Abnormalities in the function (Pkd1 or Pkd2 mutation) or structure (Ift88 mutation) of primary cilia result in renal cysts in animal models and human patients. Recent studies show that removing cilia in mouse models of Pkd1or Pkd2 inactivation suppresses cyst growth suggesting a primary cilia-dependent suppressor function in cystogenesis. It has been reported that renal resident macrophages are associated with cyst formation; however, the importance of resident macrophage subsets in promoting renal cyst formation and their relationship with cystic disease caused by mutations in proteins required for cilia formation (Ift88) or function (Pkd2) is unknown.

Methods

To test the association of resident macrophage subtypes with the type of cilia mutation, we performed flow cytometry analysis of kidneys harvested from juvenile induced conditional Ift88, Pkd2,or Ift88:Pkd2 mutant mice. We also used pharmacological (CSF1R kinase inhibitor) and genetic (CX3CR1gfp/gfp) approaches to test the functional importance of resident macrophages in juvenile-induced cyst formation.

Results

Our data indicate that induction of cilia dysfunction (Pkd2 mutation) in juvenile mice results in more severe cysts 21 days post induction compared to mice lacking primary cilia alone (Ift88 mutation) or mice lacking both Pkd2 and Ift88. Analysis of flow cytometry data indicate that the number of CD206+ resident macrophages is directly correlated with the severity of cystic disease with juvenile-induced Pkd2 deficient mice having the greatest number of CD206+ resident macrophages.
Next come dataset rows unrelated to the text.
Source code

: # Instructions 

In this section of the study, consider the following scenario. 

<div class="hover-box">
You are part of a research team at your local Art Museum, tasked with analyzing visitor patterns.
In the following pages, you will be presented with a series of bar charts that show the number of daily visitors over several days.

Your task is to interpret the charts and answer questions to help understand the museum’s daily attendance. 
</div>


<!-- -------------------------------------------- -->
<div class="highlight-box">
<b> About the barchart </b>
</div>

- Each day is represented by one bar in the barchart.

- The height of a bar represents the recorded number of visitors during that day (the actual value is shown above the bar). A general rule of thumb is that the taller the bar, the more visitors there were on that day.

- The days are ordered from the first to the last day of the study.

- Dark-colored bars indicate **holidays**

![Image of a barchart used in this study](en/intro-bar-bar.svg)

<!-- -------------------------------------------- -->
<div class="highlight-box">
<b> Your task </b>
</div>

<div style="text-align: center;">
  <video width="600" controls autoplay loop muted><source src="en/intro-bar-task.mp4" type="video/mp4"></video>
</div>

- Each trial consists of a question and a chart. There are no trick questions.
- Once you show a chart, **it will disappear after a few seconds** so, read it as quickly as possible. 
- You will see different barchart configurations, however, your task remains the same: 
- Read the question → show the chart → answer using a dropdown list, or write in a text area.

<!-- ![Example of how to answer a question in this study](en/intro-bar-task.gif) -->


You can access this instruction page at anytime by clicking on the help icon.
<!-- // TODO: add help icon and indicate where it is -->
Further, we show that Ift88:Pkd2 double mutant mice have an intermediate cystic severity and number of CD206+ resident macrophages compared to single Ift88 andPkd2 mutant mice. Finally, our preliminary data indicate that inhibition of CD206+ resident macrophage accumulation using a CSF1R kinase inhibitor or genetic reduction of CD206+ resident macrophages using a CX3CR1gfp/gfp mouse reduced the severity of cystic disease in juvenile-induced Ift88 mutant mice.

Conclusion

These data suggest that the type of primary cilia mutation controls the abundance of CD206+ resident macrophages and these resident macrophages are important in promoting cyst progression.